## Exercise aim
Please return all lines from the records below that include the string "screenshots".

## Supplied records
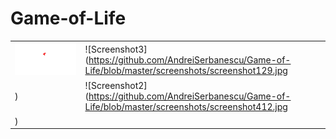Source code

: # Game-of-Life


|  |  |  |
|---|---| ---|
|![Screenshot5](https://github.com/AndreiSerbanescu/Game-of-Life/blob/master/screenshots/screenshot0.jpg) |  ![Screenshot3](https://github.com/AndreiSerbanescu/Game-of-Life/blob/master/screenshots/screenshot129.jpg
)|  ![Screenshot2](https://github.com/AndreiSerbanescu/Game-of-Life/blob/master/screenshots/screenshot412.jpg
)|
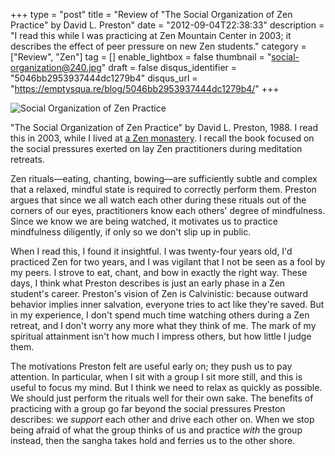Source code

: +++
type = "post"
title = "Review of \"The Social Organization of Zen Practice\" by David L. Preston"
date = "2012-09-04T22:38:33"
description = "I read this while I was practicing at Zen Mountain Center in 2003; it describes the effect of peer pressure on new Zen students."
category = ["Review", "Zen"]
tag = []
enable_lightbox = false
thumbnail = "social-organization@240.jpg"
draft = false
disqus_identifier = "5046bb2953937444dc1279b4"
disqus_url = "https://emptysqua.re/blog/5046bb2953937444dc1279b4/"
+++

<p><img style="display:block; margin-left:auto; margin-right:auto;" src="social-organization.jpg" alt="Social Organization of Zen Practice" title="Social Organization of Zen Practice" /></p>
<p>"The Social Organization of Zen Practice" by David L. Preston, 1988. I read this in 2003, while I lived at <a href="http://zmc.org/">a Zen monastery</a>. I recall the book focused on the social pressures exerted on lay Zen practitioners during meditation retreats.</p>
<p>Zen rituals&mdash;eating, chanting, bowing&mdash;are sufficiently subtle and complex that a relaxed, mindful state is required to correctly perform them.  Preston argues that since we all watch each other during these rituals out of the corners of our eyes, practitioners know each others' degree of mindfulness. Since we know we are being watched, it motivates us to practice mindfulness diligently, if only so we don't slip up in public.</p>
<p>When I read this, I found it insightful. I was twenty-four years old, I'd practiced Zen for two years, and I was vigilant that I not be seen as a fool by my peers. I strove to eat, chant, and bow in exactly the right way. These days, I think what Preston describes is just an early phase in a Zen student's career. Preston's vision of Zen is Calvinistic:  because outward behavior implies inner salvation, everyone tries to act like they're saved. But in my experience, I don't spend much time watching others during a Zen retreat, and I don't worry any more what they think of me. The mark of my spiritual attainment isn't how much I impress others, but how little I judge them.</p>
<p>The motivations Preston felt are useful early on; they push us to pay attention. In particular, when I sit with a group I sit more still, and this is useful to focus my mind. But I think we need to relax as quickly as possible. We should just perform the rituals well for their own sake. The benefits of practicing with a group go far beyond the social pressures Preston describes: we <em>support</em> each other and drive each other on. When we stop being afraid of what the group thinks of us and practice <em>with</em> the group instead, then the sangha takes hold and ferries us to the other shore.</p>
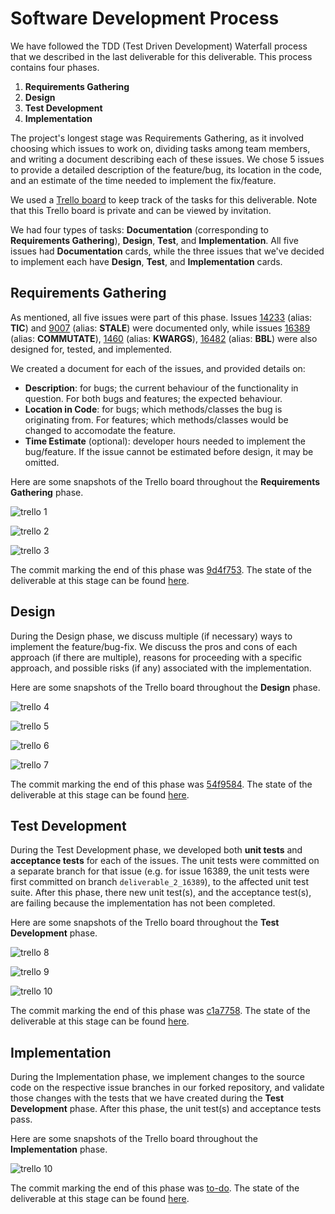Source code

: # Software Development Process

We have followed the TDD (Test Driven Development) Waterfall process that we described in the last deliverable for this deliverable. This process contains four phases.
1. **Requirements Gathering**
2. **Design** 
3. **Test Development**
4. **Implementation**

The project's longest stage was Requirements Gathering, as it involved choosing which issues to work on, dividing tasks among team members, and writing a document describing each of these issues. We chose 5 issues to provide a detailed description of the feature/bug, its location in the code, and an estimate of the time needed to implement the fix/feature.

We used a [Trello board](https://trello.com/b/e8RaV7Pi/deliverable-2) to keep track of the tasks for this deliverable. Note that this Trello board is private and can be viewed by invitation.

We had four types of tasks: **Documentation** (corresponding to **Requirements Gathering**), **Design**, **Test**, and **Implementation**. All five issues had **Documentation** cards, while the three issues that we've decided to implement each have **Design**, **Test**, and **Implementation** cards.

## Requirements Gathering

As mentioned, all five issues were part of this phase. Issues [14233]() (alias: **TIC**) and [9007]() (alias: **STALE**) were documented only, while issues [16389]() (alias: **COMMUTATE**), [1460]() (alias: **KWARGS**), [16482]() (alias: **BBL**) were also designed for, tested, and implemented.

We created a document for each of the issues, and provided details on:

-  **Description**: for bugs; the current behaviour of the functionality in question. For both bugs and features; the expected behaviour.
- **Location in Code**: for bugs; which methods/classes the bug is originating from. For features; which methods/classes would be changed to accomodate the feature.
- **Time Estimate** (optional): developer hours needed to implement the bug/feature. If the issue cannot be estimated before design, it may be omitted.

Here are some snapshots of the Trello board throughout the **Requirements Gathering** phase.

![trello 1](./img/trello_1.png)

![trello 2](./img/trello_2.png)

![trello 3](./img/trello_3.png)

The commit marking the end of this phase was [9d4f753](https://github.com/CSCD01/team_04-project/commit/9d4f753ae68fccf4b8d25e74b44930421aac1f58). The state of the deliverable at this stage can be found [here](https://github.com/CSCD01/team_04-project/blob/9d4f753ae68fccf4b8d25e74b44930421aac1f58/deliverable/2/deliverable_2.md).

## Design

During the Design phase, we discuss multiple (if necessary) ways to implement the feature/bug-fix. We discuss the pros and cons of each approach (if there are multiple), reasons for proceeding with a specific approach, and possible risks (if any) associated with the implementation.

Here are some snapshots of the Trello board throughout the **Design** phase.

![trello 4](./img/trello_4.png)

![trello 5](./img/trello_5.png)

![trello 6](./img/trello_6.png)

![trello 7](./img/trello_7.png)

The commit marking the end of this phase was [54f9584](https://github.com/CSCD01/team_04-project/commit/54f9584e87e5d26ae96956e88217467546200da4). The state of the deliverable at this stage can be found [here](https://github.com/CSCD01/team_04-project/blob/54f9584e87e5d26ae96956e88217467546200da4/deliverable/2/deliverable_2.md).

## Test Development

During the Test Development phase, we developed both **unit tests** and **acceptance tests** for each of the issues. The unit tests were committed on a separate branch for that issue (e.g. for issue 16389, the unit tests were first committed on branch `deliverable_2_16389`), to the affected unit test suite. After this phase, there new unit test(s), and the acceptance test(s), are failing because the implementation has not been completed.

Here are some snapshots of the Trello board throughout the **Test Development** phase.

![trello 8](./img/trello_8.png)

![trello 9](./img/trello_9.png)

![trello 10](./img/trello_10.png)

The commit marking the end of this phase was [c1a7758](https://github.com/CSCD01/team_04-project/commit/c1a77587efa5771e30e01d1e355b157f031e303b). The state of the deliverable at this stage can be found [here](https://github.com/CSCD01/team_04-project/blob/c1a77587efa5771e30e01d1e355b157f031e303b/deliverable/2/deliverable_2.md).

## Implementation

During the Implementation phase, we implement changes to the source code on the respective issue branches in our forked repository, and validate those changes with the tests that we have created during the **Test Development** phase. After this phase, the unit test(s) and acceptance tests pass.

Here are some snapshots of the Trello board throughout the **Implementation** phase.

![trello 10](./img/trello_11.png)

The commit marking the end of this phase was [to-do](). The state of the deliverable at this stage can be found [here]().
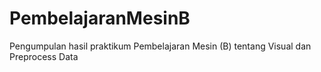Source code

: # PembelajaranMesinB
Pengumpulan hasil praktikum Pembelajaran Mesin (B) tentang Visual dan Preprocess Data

## Answer box
|![Screenshot5](https://github.com/AndreiSerbanescu/Game-of-Life/blob/master/screenshots/screenshot0.jpg) |  ![Screenshot3](https://github.com/AndreiSerbanescu/Game-of-Life/blob/master/screenshots/screenshot129.jpg
)|  ![Screenshot2](https://github.com/AndreiSerbanescu/Game-of-Life/blob/master/screenshots/screenshot412.jpg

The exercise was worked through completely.